■ **What is needed**
Omit the pictures from the listing below and print every remaining entry verbatim.

■ **Provided information**
━━━━━━━━
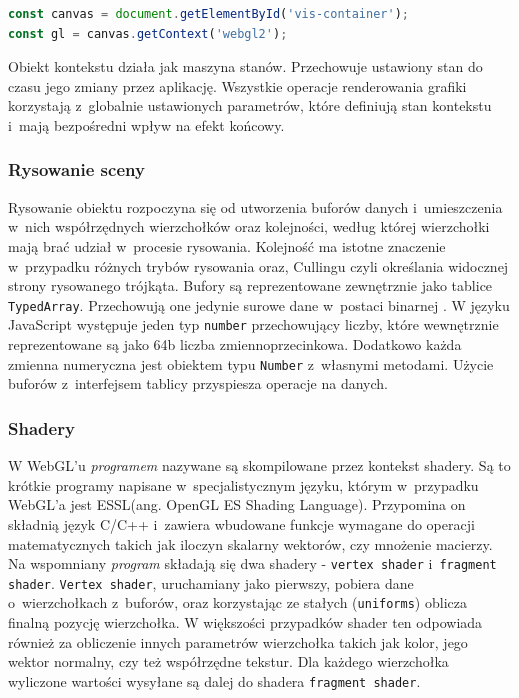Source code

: \begin{lstlisting}[language=javascript, label={lst:webglContext}, caption={Pobranie kontekstu API WebGL do zmiennej}]
const canvas = document.getElementById('vis-container');
const gl = canvas.getContext('webgl2');
\end{lstlisting}

Obiekt kontekstu działa jak maszyna stanów. Przechowuje ustawiony stan do czasu jego zmiany przez aplikację. Wszystkie operacje renderowania grafiki korzystają z~globalnie ustawionych parametrów, które definiują stan kontekstu i~mają bezpośredni wpływ na efekt końcowy\cite[Rozdział 1]{RealTime3DGraphics}.

\subsubsection{Rysowanie sceny}

Rysowanie obiektu rozpoczyna się od utworzenia buforów danych i~umieszczenia w~nich współrzędnych wierzchołków oraz kolejności, według której wierzchołki mają brać udział w~procesie rysowania. Kolejność ma istotne znaczenie w~przypadku różnych trybów rysowania oraz, Cullingu czyli określania widocznej strony rysowanego trójkąta. Bufory są reprezentowane zewnętrznie jako tablice \texttt{TypedArray}. Przechowują one jedynie surowe dane w~postaci binarnej \cite{TypedArrays}. W języku JavaScript występuje jeden typ \texttt{number} przechowujący liczby, które wewnętrznie reprezentowane są jako 64b liczba zmiennoprzecinkowa. Dodatkowo każda zmienna numeryczna jest obiektem typu \texttt{Number} z~własnymi metodami. Użycie buforów z~interfejsem tablicy przyspiesza operacje na danych.

\subsubsection{Shadery}

W WebGL'u \textit{programem} nazywane są skompilowane przez kontekst shadery. Są to krótkie programy napisane w~specjalistycznym języku, którym w~przypadku WebGL'a jest ESSL(ang. OpenGL ES Shading Language). Przypomina on składnią język C/C++\cite{ESSL} i~zawiera wbudowane funkcje wymagane do operacji matematycznych takich jak iloczyn skalarny wektorów, czy mnożenie macierzy. Na wspomniany \textit{program} składają się dwa shadery - \texttt{vertex shader} i~\texttt{fragment shader}. \texttt{Vertex shader}, uruchamiany jako pierwszy, pobiera dane o~wierzchołkach z~buforów, oraz korzystając ze stałych (\texttt{uniforms}) oblicza finalną pozycję wierzchołka. W większości przypadków shader ten odpowiada również za obliczenie innych parametrów wierzchołka takich jak kolor, jego wektor normalny, czy też współrzędne tekstur. Dla każdego wierzchołka wyliczone wartości wysyłane są dalej do shadera \texttt{fragment shader}.

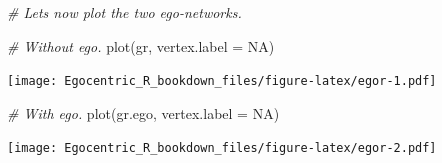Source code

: \documentclass[
]{book}
\newenvironment{Shaded}{\begin{snugshade}}{\end{snugshade}}
\newcommand{\AttributeTok}[1]{\textcolor[rgb]{0.77,0.63,0.00}{#1}}
\newcommand{\CommentTok}[1]{\textcolor[rgb]{0.56,0.35,0.01}{\textit{#1}}}
\newcommand{\ConstantTok}[1]{\textcolor[rgb]{0.00,0.00,0.00}{#1}}
\newcommand{\FunctionTok}[1]{\textcolor[rgb]{0.00,0.00,0.00}{#1}}
\newcommand{\NormalTok}[1]{#1}
\begin{document}
\begin{Shaded}
\begin{Highlighting}[]
\CommentTok{\# Let\textquotesingle{}s now plot the two ego{-}networks.}

\CommentTok{\# Without ego.}
\FunctionTok{plot}\NormalTok{(gr, }\AttributeTok{vertex.label =} \ConstantTok{NA}\NormalTok{)}
\end{Highlighting}
\end{Shaded}

\texttt{[image: Egocentric\_R\_bookdown\_files/figure-latex/egor-1.pdf]}

\begin{Shaded}
\begin{Highlighting}[]
\CommentTok{\# With ego.}
\FunctionTok{plot}\NormalTok{(gr.ego, }\AttributeTok{vertex.label =} \ConstantTok{NA}\NormalTok{)}
\end{Highlighting}
\end{Shaded}

\texttt{[image: Egocentric\_R\_bookdown\_files/figure-latex/egor-2.pdf]}
\end{document}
━━━━━━━━
■ **Written answer**
Source code

: \begin{lstlisting}[language=javascript, label={lst:webglContext}, caption={Pobranie kontekstu API WebGL do zmiennej}]
const canvas = document.getElementById('vis-container');
const gl = canvas.getContext('webgl2');
\end{lstlisting}

Obiekt kontekstu działa jak maszyna stanów. Przechowuje ustawiony stan do czasu jego zmiany przez aplikację. Wszystkie operacje renderowania grafiki korzystają z~globalnie ustawionych parametrów, które definiują stan kontekstu i~mają bezpośredni wpływ na efekt końcowy\cite[Rozdział 1]{RealTime3DGraphics}.

\subsubsection{Rysowanie sceny}

Rysowanie obiektu rozpoczyna się od utworzenia buforów danych i~umieszczenia w~nich współrzędnych wierzchołków oraz kolejności, według której wierzchołki mają brać udział w~procesie rysowania. Kolejność ma istotne znaczenie w~przypadku różnych trybów rysowania oraz, Cullingu czyli określania widocznej strony rysowanego trójkąta. Bufory są reprezentowane zewnętrznie jako tablice \texttt{TypedArray}. Przechowują one jedynie surowe dane w~postaci binarnej \cite{TypedArrays}. W języku JavaScript występuje jeden typ \texttt{number} przechowujący liczby, które wewnętrznie reprezentowane są jako 64b liczba zmiennoprzecinkowa. Dodatkowo każda zmienna numeryczna jest obiektem typu \texttt{Number} z~własnymi metodami. Użycie buforów z~interfejsem tablicy przyspiesza operacje na danych.

\subsubsection{Shadery}

W WebGL'u \textit{programem} nazywane są skompilowane przez kontekst shadery. Są to krótkie programy napisane w~specjalistycznym języku, którym w~przypadku WebGL'a jest ESSL(ang. OpenGL ES Shading Language). Przypomina on składnią język C/C++\cite{ESSL} i~zawiera wbudowane funkcje wymagane do operacji matematycznych takich jak iloczyn skalarny wektorów, czy mnożenie macierzy. Na wspomniany \textit{program} składają się dwa shadery - \texttt{vertex shader} i~\texttt{fragment shader}. \texttt{Vertex shader}, uruchamiany jako pierwszy, pobiera dane o~wierzchołkach z~buforów, oraz korzystając ze stałych (\texttt{uniforms}) oblicza finalną pozycję wierzchołka. W większości przypadków shader ten odpowiada również za obliczenie innych parametrów wierzchołka takich jak kolor, jego wektor normalny, czy też współrzędne tekstur. Dla każdego wierzchołka wyliczone wartości wysyłane są dalej do shadera \texttt{fragment shader}.

Source code

: \documentclass[
]{book}
\newenvironment{Shaded}{\begin{snugshade}}{\end{snugshade}}
\newcommand{\AttributeTok}[1]{\textcolor[rgb]{0.77,0.63,0.00}{#1}}
\newcommand{\CommentTok}[1]{\textcolor[rgb]{0.56,0.35,0.01}{\textit{#1}}}
\newcommand{\ConstantTok}[1]{\textcolor[rgb]{0.00,0.00,0.00}{#1}}
\newcommand{\FunctionTok}[1]{\textcolor[rgb]{0.00,0.00,0.00}{#1}}
\newcommand{\NormalTok}[1]{#1}
\begin{document}
\begin{Shaded}
\begin{Highlighting}[]
\CommentTok{\# Let\textquotesingle{}s now plot the two ego{-}networks.}

\CommentTok{\# Without ego.}
\FunctionTok{plot}\NormalTok{(gr, }\AttributeTok{vertex.label =} \ConstantTok{NA}\NormalTok{)}
\end{Highlighting}
\end{Shaded}

\texttt{[image: Egocentric\_R\_bookdown\_files/figure-latex/egor-1.pdf]}

\begin{Shaded}
\begin{Highlighting}[]
\CommentTok{\# With ego.}
\FunctionTok{plot}\NormalTok{(gr.ego, }\AttributeTok{vertex.label =} \ConstantTok{NA}\NormalTok{)}
\end{Highlighting}
\end{Shaded}

\texttt{[image: Egocentric\_R\_bookdown\_files/figure-latex/egor-2.pdf]}
\end{document}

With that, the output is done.